- Task to complete
Which of the lines below include "lzzs"? Each one should be copied out.

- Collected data
******
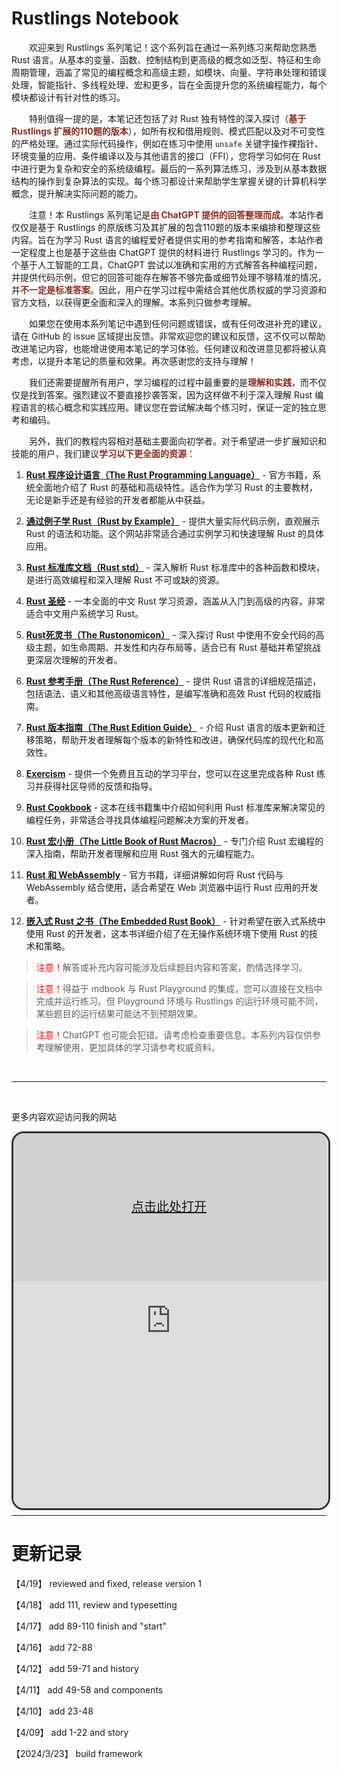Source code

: #  Rustlings Notebook

&#8195;&#8195;欢迎来到 Rustlings 系列笔记！这个系列旨在通过一系列练习来帮助您熟悉 Rust 语言。从基本的变量、函数、控制结构到更高级的概念如泛型、特征和生命周期管理，涵盖了常见的编程概念和高级主题，如模块、向量、字符串处理和错误处理，智能指针、多线程处理、宏和更多，旨在全面提升您的系统编程能力，每个模块都设计有针对性的练习。

&#8195;&#8195;特别值得一提的是，本笔记还包括了对 Rust 独有特性的深入探讨（<span style="color: #8F2C1D;">**基于 Rustlings 扩展的110题的版本**</span>），如所有权和借用规则、模式匹配以及对不可变性的严格处理。通过实际代码操作，例如在练习中使用 `unsafe` 关键字操作裸指针、环境变量的应用、条件编译以及与其他语言的接口（FFI），您将学习如何在 Rust 中进行更为复杂和安全的系统级编程。最后的一系列算法练习，涉及到从基本数据结构的操作到复杂算法的实现。每个练习都设计来帮助学生掌握关键的计算机科学概念，提升解决实际问题的能力。

&#8195;&#8195;注意！本 Rustlings 系列笔记是<span style="color: #8F2C1D;">**由 ChatGPT 提供的回答整理而成**</span>。本站作者仅仅是基于 Rustlings 的原版练习及其扩展的包含110题的版本来编排和整理这些内容。旨在为学习 Rust 语言的编程爱好者提供实用的参考指南和解答，本站作者一定程度上也是基于这些由 ChatGPT 提供的材料进行 Rustlings 学习的。作为一个基于人工智能的工具，ChatGPT 尝试以准确和实用的方式解答各种编程问题，并提供代码示例，但它的回答可能存在解答不够完备或细节处理不够精准的情况，并<span style="color: #8F2C1D;">**不一定是标准答案**</span>。因此，用户在学习过程中需结合其他优质权威的学习资源和官方文档，以获得更全面和深入的理解。本系列只做参考理解。

&#8195;&#8195;如果您在使用本系列笔记中遇到任何问题或错误，或有任何改进补充的建议，请在 GitHub 的 issue 区域提出反馈。非常欢迎您的建议和反馈，这不仅可以帮助改进笔记内容，也能增进使用本笔记的学习体验。任何建议和改进意见都将被认真考虑，以提升本笔记的质量和效果。再次感谢您的支持与理解！

&#8195;&#8195;我们还需要提醒所有用户，学习编程的过程中最重要的是<span style="color: #8F2C1D;">**理解和实践**</span>，而不仅仅是找到答案。强烈建议不要直接抄袭答案，因为这样做不利于深入理解 Rust 编程语言的核心概念和实践应用。建议您在尝试解决每个练习时，保证一定的独立思考和编码。

&#8195;&#8195;另外，我们的教程内容相对基础主要面向初学者。对于希望进一步扩展知识和技能的用户，我们建议<span style="color: #8F2C1D;">**学习以下更全面的资源**</span>：

1. [**Rust 程序设计语言（The Rust Programming Language）**](https://doc.rust-lang.org/book/) - 官方书籍，系统全面地介绍了 Rust 的基础和高级特性。适合作为学习 Rust 的主要教材，无论是新手还是有经验的开发者都能从中获益。

2. [**通过例子学 Rust（Rust by Example）**](https://doc.rust-lang.org/rust-by-example/) - 提供大量实际代码示例，直观展示 Rust 的语法和功能。这个网站非常适合通过实例学习和快速理解 Rust 的具体应用。

3. [**Rust 标准库文档（Rust std）**](https://doc.rust-lang.org/std/) - 深入解析 Rust 标准库中的各种函数和模块，是进行高效编程和深入理解 Rust 不可或缺的资源。

4. [**Rust 圣经**](https://course.rs/) - 一本全面的中文 Rust 学习资源，涵盖从入门到高级的内容，非常适合中文用户系统学习 Rust。

5. [**Rust死灵书（The Rustonomicon）**](https://doc.rust-lang.org/nomicon/) - 深入探讨 Rust 中使用不安全代码的高级主题，如生命周期、并发性和内存布局等，适合已有 Rust 基础并希望挑战更深层次理解的开发者。

6. [**Rust 参考手册（The Rust Reference）**](https://doc.rust-lang.org/reference/) - 提供 Rust 语言的详细规范描述，包括语法、语义和其他高级语言特性，是编写准确和高效 Rust 代码的权威指南。

7. [**Rust 版本指南（The Rust Edition Guide）**](https://doc.rust-lang.org/edition-guide/) - 介绍 Rust 语言的版本更新和迁移策略，帮助开发者理解每个版本的新特性和改进，确保代码库的现代化和高效性。

8. [**Exercism**](https://exercism.io/tracks/rust) - 提供一个免费且互动的学习平台，您可以在这里完成各种 Rust 练习并获得社区导师的反馈和指导。

9. [**Rust Cookbook**](https://rust-lang-nursery.github.io/rust-cookbook/) - 这本在线书籍集中介绍如何利用 Rust 标准库来解决常见的编程任务，非常适合寻找具体编程问题解决方案的开发者。

10. [**Rust 宏小册（The Little Book of Rust Macros）**](https://danielkeep.github.io/tlborm/book/) - 专门介绍 Rust 宏编程的深入指南，帮助开发者理解和应用 Rust 强大的元编程能力。

11. [**Rust 和 WebAssembly**](https://rustwasm.github.io/docs/book/) - 官方书籍，详细讲解如何将 Rust 代码与 WebAssembly 结合使用，适合希望在 Web 浏览器中运行 Rust 应用的开发者。

12. [**嵌入式 Rust 之书（The Embedded Rust Book）**](https://docs.rust-embedded.org/book/) - 针对希望在嵌入式系统中使用 Rust 的开发者，这本书详细介绍了在无操作系统环境下使用 Rust 的技术和策略。

> <span style="color: red;">注意！</span>解答或补充内容可能涉及后续题目内容和答案，酌情选择学习。

> <span style="color: red;">注意！</span>得益于 mdbook 与 Rust Playground 的集成，您可以直接在文档中完成并运行练习。但 Playground 环境与 Rustlings 的运行环境可能不同，某些题目的运行结果可能达不到预期效果。

> <span style="color: red;">注意！</span>ChatGPT 也可能会犯错。请考虑检查重要信息。本系列内容仅供参考理解使用，更加具体的学习请参考权威资料。

<br/>

---

<br/>

更多内容欢迎访问我的网站

<style>
.tag {
    display: inline-block;
    background-color: #e0e0e0;
    color: #333;
    padding: 0px 5px;
    font-size: 12px;
}

.tag-primary {
    background-color: #222222;
    color: #ffffff;
}
</style>

<style>
    .iframe-wrapper {
        position: relative;
        width: 100%;
        height: 600px;
    }

    iframe {
        width: 100%;
        height: 100%;
        border: 3px solid #333;
        border-radius: 20px;
    }
    
    .iframe-overlay-quarter-t {
        position: absolute;
        top: 0;
        left: 0;
        width: 100%;
        height: 40%;
        /* 只覆盖iframe的1/4高度 */
        background-color: rgba(0, 0, 0, 0.05);
        /* 灰度背景 */
        color: white;
        display: flex;
        justify-content: center;
        align-items: center;
        font-size: 20px;
        z-index: 15;
        /* 高于iframe内容的层级 */
}
</style>

<div class="iframe-wrapper">
    <iframe src="https://lzzs.fun/" frameborder="0" allowfullscreen></iframe>
    <div class="iframe-overlay-quarter-t">
        <a href="https://lzzs.fun" target="_blank">点击此处打开</a>
    </div> <!-- 新的遮罩层放在iframe底部1/4区域 -->
</div>

</div>

---

# 更新记录

【4/19】 reviewed and fixed, release version 1

【4/18】 add 111, review and typesetting

【4/17】 add 89-110 finish and "start"

【4/16】 add 72-88

【4/12】 add 59-71 and history

【4/11】 add 49-58 and components

【4/10】 add 23-48

【4/09】 add 1-22 and story

【2024/3/23】 build framework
******
- Written response
    <iframe src="https://lzzs.fun/" frameborder="0" allowfullscreen></iframe>
        <a href="https://lzzs.fun" target="_blank">点击此处打开</a>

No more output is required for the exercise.